ARNO KOMPATSCHER: Was die rechtliche Ebene betrifft, ist das nachvollziehbar. Natürlich tut auch die EU gut daran, auf das Prinzip der Rechtsstaatlichkeit zu pochen. Verfassung schützt umgekehrt auch Minderheiten: Wenn man das umdreht wäre es ja sonst auch möglich, dass sich Mehrheiten über Verfassungen hinwegsetzen und Schutzrechte für Minderheiten durch Volksbefragungen abschaffen.

Das ist die rechtliche Ebene ...

Die politische darf man aber nicht aus den Augen verlieren. Das jetzt ist das Ergebnis nach einem langjährigen Stillstand, nachdem der Verfassungsgerichtshof die ausverhandelte Autonomie 2010 gekippt hat. Es gab keinen Dialog, und dieser Stillstand war für viele Katalanen frustrierend. Das hat zu dieser Verzweiflungstat geführt.

Könnte Südtirol ein Modell oder zumindest Beispiel sein, wie man aus dieser verfahrenen Situation herauskommt?

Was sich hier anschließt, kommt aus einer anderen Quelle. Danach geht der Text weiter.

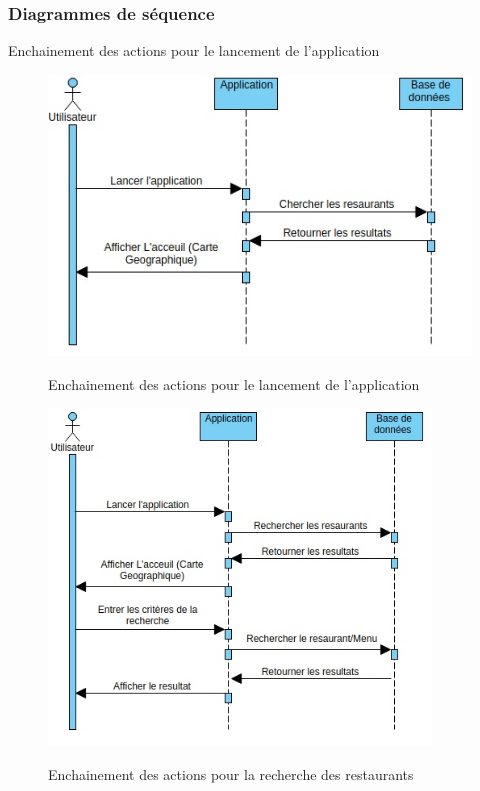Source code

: \subsubsection{Diagrammes de séquence}
Enchainement des actions pour le lancement de l'application
\begin{figure}[!ht]

    \centering
    \includegraphics[width=5in]{images/Chapitre3/enchainement_lancement_application.jpg}
    \label{fig:umllancement}
    \caption{Enchainement des actions pour le lancement de l'application}
\end{figure}

\begin{figure}[!ht]

    \centering
    \includegraphics[width=4in]{images/Chapitre3/enchainement_recherche_resto_menu.jpg}
    \label{fig:label1}
    \caption{Enchainement des actions pour la recherche des restaurants}
\end{figure}

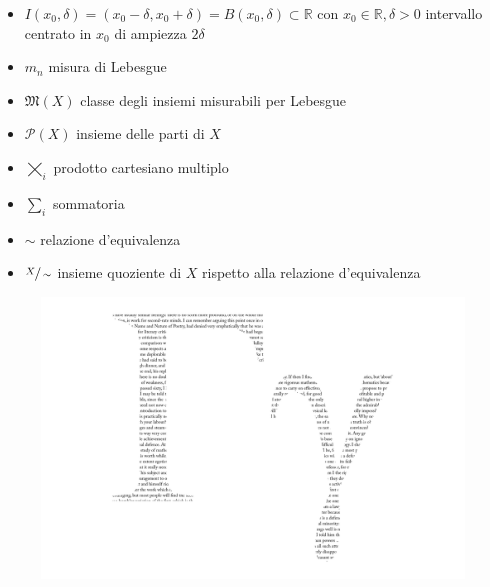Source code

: \documentclass[12pt, twoside, italian]{book}
\begin{document}
\begin{itemize}[label=\hspace{-0.5em}]
		\item $I(x_0, \delta) = (x_0 - \delta, x_0 + \delta) = B(x_0, \delta) \subset \mathbb{R}$ con $x_0 \in \mathbb{R}, \delta > 0$ intervallo centrato in $x_0$ di ampiezza $2\delta$
		\item $m_n$ misura di Lebesgue
		\item $\mathfrak{M}(X)$ classe degli insiemi misurabili per Lebesgue
		\item $\mathcal{P}(X)$ insieme delle parti di $X$
		\item $\varprod\limits_i$ prodotto cartesiano multiplo
		\item $\sum\limits_i$ sommatoria
		\item $\sim$ relazione d'equivalenza
		\item $\sfrac{X}{\sim}$ insieme quoziente di $X$ rispetto alla relazione d'equivalenza
 
	\end{itemize}
	
	
	
	
	
	
	
	\newpage
	\clearpage
	\cleardoublepage
	\pagestyle{plain}
	\thispagestyle{empty}
	\vspace*{\fill}
	\begin{figure}[H]
		\centering
		\hspace*{-1cm}
		\includegraphics[scale=0.25]{immagini/gamma_illustrata.png}
	\end{figure}
	\vspace*{\fill}
	\pagestyle{empty}
\end{document}
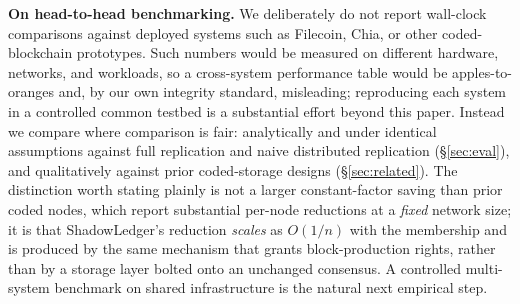 \textbf{On head-to-head benchmarking.} We deliberately do not report wall-clock comparisons against
deployed systems such as Filecoin, Chia, or other coded-blockchain prototypes. Such numbers would
be measured on different hardware, networks, and workloads, so a cross-system performance table
would be apples-to-oranges and, by our own integrity standard, misleading; reproducing each system
in a controlled common testbed is a substantial effort beyond this paper. Instead we compare where
comparison is fair: analytically and under identical assumptions against full replication and naive
distributed replication (\S\ref{sec:eval}), and qualitatively against prior coded-storage designs
(\S\ref{sec:related}). The distinction worth stating plainly is not a larger constant-factor saving
than prior coded nodes, which report substantial per-node reductions at a \emph{fixed} network size;
it is that ShadowLedger's reduction \emph{scales} as $O(1/n)$ with the membership and is produced by
the same mechanism that grants block-production rights, rather than by a storage layer bolted onto an
unchanged consensus. A controlled multi-system benchmark on shared infrastructure is the natural next
empirical step.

Südtirol kann nicht Modell sein, denn jede Situation ist anders zu beurteilen. Die Situation unterscheidet sich aufgrund der Tatsache, dass es für die Südtiroler Autonomie eine völkerrechtliche Grundlage der beiden Signatarstaaten Österreich und Italien gibt.

Es war ja ein jahrelanger Prozess dorthin.

Es war kein innerstaatlicher Prozess, das war sicher ein Vorteil bei den Verhandlungen. Man konnte sich auf UN-Resolutionen berufen. Das haben die Katalanen nicht, sodass sie am Ende keinen Ausweg sahen aufgrund der mangelnden Verhandlungsbereitschaft Madrids. Klar ist: Das Selbstbestimmungsrecht der Völker ist kein unmittelbares Recht auf die Ausrufung der Abspaltung oder Sezession. Das wird auch vom Völkerrecht nicht so interpretiert. Es braucht aber jetzt endlich eine politische Lösung. Wenn das Recht an seine Grenzen stößt, ist Politik gefragt. Es braucht den Dialog für eine weitere Entwicklung der katalanischen Autonomie in fairen Verhandlungen.

Schadet es den starken Regionen Europas wie Südtirol, wenn Katalonien vorprescht und sich unabhängig erklärt?

Unter Umständen ist es ein Bärendienst, wenn man jetzt versucht, mit der Brechstange, durch ein einseitig ausgerufenes Referendum, das verfassungswidrig durchzudrücken. Das könnte zum Erstarken der nationalstaatlichen Idee führen im Glauben, es braucht keine Sonderregelungen und Autonomie. Das Gegenteil ist der Fall: Um den vielfach in Europa vorhandenen Tendenzen der Abspaltung entgegenzuwirken, braucht es eben genau das: Föderalismus, eine Aufwertung der Regionen und gleichzeitig mehr Europa.

Aber keine neuen Nationalstaaten?

Das kann nicht die Lösung sein, denn das erzeugt wieder neue Minderheiten.